Quote the entries below from the line with "- **Secure Login**: Protect" through the line with "- **Rapid Follower", both ends included, and only those lines.

§ Plain-text document sources

○ ○ ○ ○ ○ ○ ○

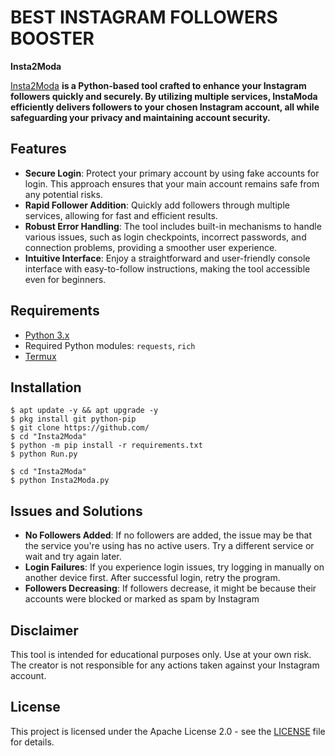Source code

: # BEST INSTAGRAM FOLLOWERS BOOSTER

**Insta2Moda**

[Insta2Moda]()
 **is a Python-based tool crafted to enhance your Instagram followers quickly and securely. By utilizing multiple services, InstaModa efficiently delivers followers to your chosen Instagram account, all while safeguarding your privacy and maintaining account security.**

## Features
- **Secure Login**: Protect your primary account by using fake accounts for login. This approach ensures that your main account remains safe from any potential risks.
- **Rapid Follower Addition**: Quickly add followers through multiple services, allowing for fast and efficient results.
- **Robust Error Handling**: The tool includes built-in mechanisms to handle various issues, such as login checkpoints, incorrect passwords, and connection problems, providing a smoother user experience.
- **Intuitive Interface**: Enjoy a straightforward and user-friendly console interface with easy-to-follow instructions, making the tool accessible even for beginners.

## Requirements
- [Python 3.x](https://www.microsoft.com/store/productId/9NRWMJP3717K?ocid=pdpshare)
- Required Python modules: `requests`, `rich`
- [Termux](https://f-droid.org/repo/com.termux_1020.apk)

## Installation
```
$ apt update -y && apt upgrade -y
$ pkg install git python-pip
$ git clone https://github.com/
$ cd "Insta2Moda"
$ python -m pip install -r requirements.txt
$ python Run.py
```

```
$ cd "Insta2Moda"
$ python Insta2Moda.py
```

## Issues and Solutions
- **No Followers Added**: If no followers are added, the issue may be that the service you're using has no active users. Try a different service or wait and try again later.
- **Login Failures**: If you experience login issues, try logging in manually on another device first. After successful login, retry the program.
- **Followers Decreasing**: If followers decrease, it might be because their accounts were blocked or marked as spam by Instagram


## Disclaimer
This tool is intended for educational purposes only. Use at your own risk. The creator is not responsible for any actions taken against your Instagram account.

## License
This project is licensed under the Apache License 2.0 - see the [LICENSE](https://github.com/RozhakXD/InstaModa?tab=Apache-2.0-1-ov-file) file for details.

○ ○ ○ ○ ○ ○ ○

§ WRITTEN SOLUTION
- **Secure Login**: Protect your primary account by using fake accounts for login. This approach ensures that your main account remains safe from any potential risks.
- **Rapid Follower Addition**: Quickly add followers through multiple services, allowing for fast and efficient results.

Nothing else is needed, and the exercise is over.